If that’s what ISC DHCP is doing, I’m all for it. There’s no RFC, which makes it a little difficult to know what’s the “right” thing to do.
I've read "https://tools.ietf.org/html/draft-ietf-dhc-dhcpinform-clarify-06" carefully and found this:
Next, the DHCPv4 server MUST determine the "reply address and port" according to the first of the following conditions it finds a valid reply address for, in order:
1. If the 'ciaddr' field is non-zero, the server selects its contents as an IPv4 address and port 68 ('DHCP client').
2. If the 'giaddr' field is non-zero, the server selects its contents as an IPv4 address and port 67 ('DHCP server').
3. If the IPv4 source address field is non-zero, the server selects its contents as an IPv4 address and port 68 ('DHCP client')
4. The server selects the limited broadcast address (all-ones) and port 68 ('DHCP client').
At this point, the DHCPv4 server verifies that it holds configuration authority over the reply address (or link in case of limited broadcast address) it has selected to transmit the reply to. If the server has not been configured to hold authority over this address, it MUST NOT reply. It SHOULD increment a counter visible to the operator but SHOULD NOT log an error (unless a mechanism is used to suppress repeated log messages). See the Security section (Section 5) for the rationale behind this direction.

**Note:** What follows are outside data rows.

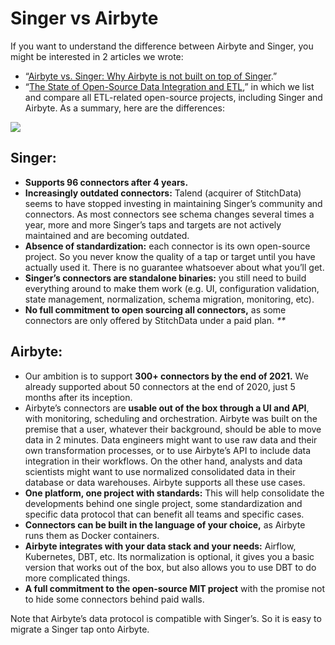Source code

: # Singer vs Airbyte

If you want to understand the difference between Airbyte and Singer, you might be interested in 2 articles we wrote:

* “[Airbyte vs. Singer: Why Airbyte is not built on top of Singer](https://airbyte.io/articles/data-engineering-thoughts/airbyte-vs-singer-why-airbyte-is-not-built-on-top-of-singer/).”
* “[The State of Open-Source Data Integration and ETL](https://airbyte.io/articles/data-engineering-thoughts/the-state-of-open-source-data-integration-and-etl/),” in which we list and compare all ETL-related open-source projects, including Singer and Airbyte. As a summary, here are the differences:

![](https://airbyte.io/wp-content/uploads/2020/10/Landscape-of-open-source-data-integration-platforms-4.png)

## **Singer:**

* **Supports 96 connectors after 4 years.**
* **Increasingly outdated connectors:** Talend \(acquirer of StitchData\) seems to have stopped investing in maintaining Singer’s community and connectors. As most connectors see schema changes several times a year, more and more Singer’s taps and targets are not actively maintained and are becoming outdated. 
* **Absence of standardization:** each connector is its own open-source project. So you never know the quality of a tap or target until you have actually used it. There is no guarantee whatsoever about what you’ll get.
* **Singer’s connectors are standalone binaries:** you still need to build everything around to make them work \(e.g. UI, configuration validation, state management, normalization, schema migration, monitoring, etc\). 
* **No full commitment to open sourcing all connectors,** as some connectors are only offered by StitchData under a paid plan.  _\*\*_

## **Airbyte:**

* Our ambition is to support **300+ connectors by the end of 2021.** We already supported about 50 connectors at the end of 2020, just 5 months after its inception. 
* Airbyte’s connectors are **usable out of the box through a UI and API**, with monitoring, scheduling and orchestration. Airbyte was built on the premise that a user, whatever their background, should be able to move data in 2 minutes. Data engineers might want to use raw data and their own transformation processes, or to use Airbyte’s API to include data integration in their workflows. On the other hand, analysts and data scientists might want to use normalized consolidated data in their database or data warehouses. Airbyte supports all these use cases.  
* **One platform, one project with standards:** This will help consolidate the developments behind one single project, some standardization and specific data protocol that can benefit all teams and specific cases. 
* **Connectors can be built in the language of your choice,** as Airbyte runs them as Docker containers.
* **Airbyte integrates with your data stack and your needs:** Airflow, Kubernetes, DBT, etc. Its normalization is optional, it gives you a basic version that works out of the box, but also allows you to use DBT to do more complicated things.
* **A full commitment to the open-source MIT project** with the promise not to hide some connectors behind paid walls.

Note that Airbyte’s data protocol is compatible with Singer’s. So it is easy to migrate a Singer tap onto Airbyte.

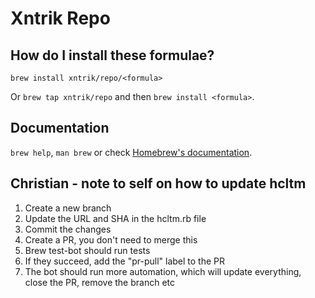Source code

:# Xntrik Repo

## How do I install these formulae?

`brew install xntrik/repo/<formula>`

Or `brew tap xntrik/repo` and then `brew install <formula>`.

## Documentation

`brew help`, `man brew` or check [Homebrew's documentation](https://docs.brew.sh).

## Christian - note to self on how to update hcltm

1. Create a new branch
2. Update the URL and SHA in the hcltm.rb file
3. Commit the changes
4. Create a PR, you don't need to merge this
5. Brew test-bot should run tests
6. If they succeed, add the "pr-pull" label to the PR
7. The bot should run more automation, which will update everything, close the PR, remove the branch etc


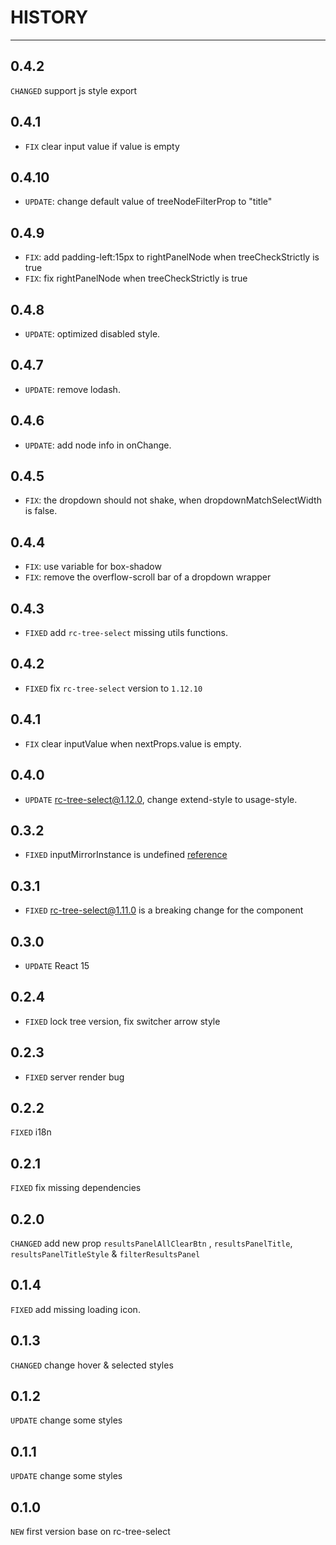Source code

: # HISTORY

---

## 0.4.2

`CHANGED` support js style export

## 0.4.1

* `FIX` clear input value if value is empty

## 0.4.10

* `UPDATE`: change default value of treeNodeFilterProp to "title"

## 0.4.9

* `FIX`: add padding-left:15px to rightPanelNode when treeCheckStrictly is true
* `FIX`: fix rightPanelNode when treeCheckStrictly is true

## 0.4.8

* `UPDATE`: optimized disabled style.

## 0.4.7

* `UPDATE`: remove lodash.

## 0.4.6

* `UPDATE`: add node info in onChange.

## 0.4.5

* `FIX`: the dropdown should not shake, when dropdownMatchSelectWidth is false.

## 0.4.4

* `FIX`: use variable for box-shadow
* `FIX`: remove the overflow-scroll bar of a dropdown wrapper

## 0.4.3

* `FIXED` add `rc-tree-select` missing utils functions.

## 0.4.2

* `FIXED` fix `rc-tree-select` version to `1.12.10`

## 0.4.1

* `FIX` clear inputValue when nextProps.value is empty.

## 0.4.0

* `UPDATE` rc-tree-select@1.12.0, change extend-style to usage-style.

## 0.3.2

* `FIXED` inputMirrorInstance is undefined [reference](https://github.com/uxcore/uxcore-tree-select/issues/7)

## 0.3.1

* `FIXED` rc-tree-select@1.11.0 is a breaking change for the component

## 0.3.0

* `UPDATE` React 15

## 0.2.4

* `FIXED` lock tree version, fix switcher arrow style

## 0.2.3

* `FIXED` server render bug

## 0.2.2

`FIXED` i18n

## 0.2.1

`FIXED` fix missing dependencies

## 0.2.0

`CHANGED` add new prop `resultsPanelAllClearBtn` , `resultsPanelTitle`, `resultsPanelTitleStyle` & `filterResultsPanel` 

## 0.1.4

`FIXED` add missing loading icon.


## 0.1.3
`CHANGED` change hover & selected styles

## 0.1.2
`UPDATE` change some styles

## 0.1.1
`UPDATE` change some styles

## 0.1.0
`NEW` first version base on rc-tree-select
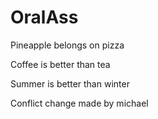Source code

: # OralAss

Pineapple belongs on pizza

Coffee is better than tea

Summer is better than winter

Conflict change made by michael
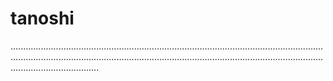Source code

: # tanoshi

...........................................................................................................................................................................................................................................................................................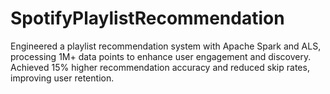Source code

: # SpotifyPlaylistRecommendation

Engineered a playlist recommendation system with Apache Spark and ALS, processing 1M+ data points to enhance user engagement and discovery. Achieved 15% higher recommendation accuracy and reduced skip rates, improving user retention.
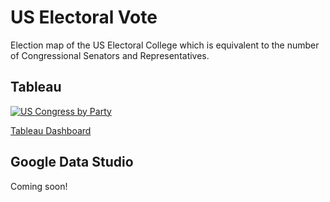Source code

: # US Electoral Vote
Election map of the US Electoral College which is equivalent to the number of Congressional Senators and Representatives.

## Tableau
<div class='tableauPlaceholder' id='viz1735591994597' style='position: relative'><noscript><a href='#'><img alt='US Congress by Party ' src='https:&#47;&#47;public.tableau.com&#47;static&#47;images&#47;US&#47;USCongress&#47;Sheet1&#47;1_rss.png' style='border: none' /></a></noscript><object class='tableauViz'  style='display:none;'><param name='host_url' value='https%3A%2F%2Fpublic.tableau.com%2F' /> <param name='embed_code_version' value='3' /> <param name='site_root' value='' /><param name='name' value='USCongress&#47;Sheet1' /><param name='tabs' value='no' /><param name='toolbar' value='yes' /><param name='static_image' value='https:&#47;&#47;public.tableau.com&#47;static&#47;images&#47;US&#47;USCongress&#47;Sheet1&#47;1.png' /> <param name='animate_transition' value='yes' /><param name='display_static_image' value='yes' /><param name='display_spinner' value='yes' /><param name='display_overlay' value='yes' /><param name='display_count' value='yes' /><param name='language' value='en-US' /></object></div>

[Tableau Dashboard](https://public.tableau.com/views/USCongress/Sheet1?:language=en-US&:sid=&:redirect=auth&:display_count=n&:origin=viz_share_link)

## Google Data Studio
Coming soon!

Note very carefully that a DHCPv4 server will send replies directly to a DHCPv4 client by way of 'ciaddr' even if the DHCPINFORM message was relayed. Note that this means DHCPINFORM processing is intentionally broken in deployments where the client's address space is unreachable by the DHCPv4 server. In such cases, the server should probably be configured not to reply to DHCPINFORMs.
So, I think I'm right. I don't have a working isc-dhcpd now, but in one or two days I'll find it and test this thing. My clients flooding FR with DHCP-Informs and I want to shut their win7's up.